The approval of 800 new homes in Jewish towns comes in the wake of the recent surge in Palestinian terrorist activity, but at a delicate time, since the recent Quartet report lambasted Jewish home-building in Judea & Samaria as, ‘undermining the Israeli-Palestinian peace process.’

By Shlomo Cesana & Israel Hayom Staff

 

Prime Minister Benjamin Netanyahu and Defense Minister Avigdor Lieberman on Sunday approved the construction of 800 new homes in the greater Jerusalem area.

Archive photo of construction in East Jerusalem neighborhood of Har Homa. -Photo: AP

The plan includes the construction of 560 homes in the eastern Jerusalem suburb of Maaleh Adumim, 140 homes in the northeastern neighborhood of Ramot, 50 homes in the southeastern neighborhood of Har Homa, and 50 homes in the Pisgat Zeev neighborhood in east Jerusalem.

In addition, the government approved the construction of 600 homes in the Arab neighborhood of Beit Safafa.

Construction in Jewish neighborhoods built in Jerusalem after 1967, such as Ramot, or in areas beyond the Green Line, such as Maaleh Adumim, is considered diplomatically sensitive, and requires government approval. The international community has repeatedly called on Israel to refrain from extensive construction beyond the Green Line and in east Jerusalem.

The approval comes in the wake of the recent surge in Palestinian terrorist activity and occurs at a delicate time, as a recent Quartet report lambasted Israeli policies on the settlement enterprise in Judea and Samaria as undermining the Israeli-Palestinian peace process.

Netanyahu was critical of the report, blasting its comparison of the alleged “Israeli crime” of settlement construction and the Palestinian crimes of incitement to violence and terrorism.

“Israel rejects any attempt to draw moral equivalence between [Israeli] construction and terrorism.

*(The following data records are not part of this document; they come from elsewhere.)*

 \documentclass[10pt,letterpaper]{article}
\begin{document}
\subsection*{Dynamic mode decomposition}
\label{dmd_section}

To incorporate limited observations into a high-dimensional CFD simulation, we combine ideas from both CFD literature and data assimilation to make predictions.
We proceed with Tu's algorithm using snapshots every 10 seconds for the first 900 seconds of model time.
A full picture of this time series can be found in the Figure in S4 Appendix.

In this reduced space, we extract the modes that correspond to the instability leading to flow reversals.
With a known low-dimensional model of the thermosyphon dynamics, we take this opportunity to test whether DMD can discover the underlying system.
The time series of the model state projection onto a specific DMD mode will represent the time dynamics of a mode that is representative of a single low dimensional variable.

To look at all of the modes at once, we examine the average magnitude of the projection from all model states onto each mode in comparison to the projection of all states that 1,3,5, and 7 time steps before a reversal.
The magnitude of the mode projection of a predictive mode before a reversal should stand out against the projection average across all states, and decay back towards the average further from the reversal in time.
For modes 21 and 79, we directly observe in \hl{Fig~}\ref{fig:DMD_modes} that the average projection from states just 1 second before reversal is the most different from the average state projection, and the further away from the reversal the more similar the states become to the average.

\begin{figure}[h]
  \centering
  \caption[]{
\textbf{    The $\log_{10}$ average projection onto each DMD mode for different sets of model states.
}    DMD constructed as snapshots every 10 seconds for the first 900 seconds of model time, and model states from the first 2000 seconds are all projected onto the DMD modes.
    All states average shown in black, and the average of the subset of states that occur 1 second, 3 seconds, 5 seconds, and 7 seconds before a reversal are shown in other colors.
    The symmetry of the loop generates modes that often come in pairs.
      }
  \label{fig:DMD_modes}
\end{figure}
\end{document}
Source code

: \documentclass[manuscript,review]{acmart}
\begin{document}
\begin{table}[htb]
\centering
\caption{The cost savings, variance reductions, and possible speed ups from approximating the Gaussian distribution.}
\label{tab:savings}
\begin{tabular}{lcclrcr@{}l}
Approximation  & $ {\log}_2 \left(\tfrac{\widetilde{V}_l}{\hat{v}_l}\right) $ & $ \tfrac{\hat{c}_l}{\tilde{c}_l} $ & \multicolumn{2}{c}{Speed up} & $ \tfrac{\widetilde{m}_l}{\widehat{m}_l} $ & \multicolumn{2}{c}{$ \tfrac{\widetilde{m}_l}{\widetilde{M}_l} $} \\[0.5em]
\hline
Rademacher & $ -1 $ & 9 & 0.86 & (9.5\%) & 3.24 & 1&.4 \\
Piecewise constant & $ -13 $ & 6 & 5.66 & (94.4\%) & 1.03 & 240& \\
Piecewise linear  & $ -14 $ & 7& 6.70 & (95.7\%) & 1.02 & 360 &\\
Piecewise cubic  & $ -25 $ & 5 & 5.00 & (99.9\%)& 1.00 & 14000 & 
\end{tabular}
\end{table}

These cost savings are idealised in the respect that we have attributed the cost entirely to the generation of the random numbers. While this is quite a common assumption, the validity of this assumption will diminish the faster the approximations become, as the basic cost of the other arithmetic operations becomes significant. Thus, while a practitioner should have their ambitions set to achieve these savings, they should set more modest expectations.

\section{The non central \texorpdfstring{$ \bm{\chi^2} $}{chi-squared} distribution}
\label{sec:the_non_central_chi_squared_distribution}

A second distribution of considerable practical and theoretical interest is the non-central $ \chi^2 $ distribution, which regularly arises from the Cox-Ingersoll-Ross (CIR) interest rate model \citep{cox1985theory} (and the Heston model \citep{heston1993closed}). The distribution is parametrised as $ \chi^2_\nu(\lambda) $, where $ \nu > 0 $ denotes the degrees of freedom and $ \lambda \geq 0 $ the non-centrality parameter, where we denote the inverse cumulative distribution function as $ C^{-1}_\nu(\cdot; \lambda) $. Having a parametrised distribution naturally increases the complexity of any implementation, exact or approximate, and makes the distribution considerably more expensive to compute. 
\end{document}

We also reject the juxtaposition of Palestinian terrorism and the violence of fringe elements within Israeli society. The former is lauded by the Palestinian leadership, while the latter is utterly denounced by Israelis across the board,” a statement by the Prime Minister’s Office said.

“Those concerned with ensuring a Jewish majority in Israel’s capital cannot promote construction exclusively for the Arab population. The 600 homes approved in Beit Safafa are effectively the Arab portion of the future Givat Hamatos neighborhood,” Jerusalem Affairs Minister Zeev Elkin criticized in a Facebook post.

An official in the Prime Minister’s Office dismissed the criticism as “populist.”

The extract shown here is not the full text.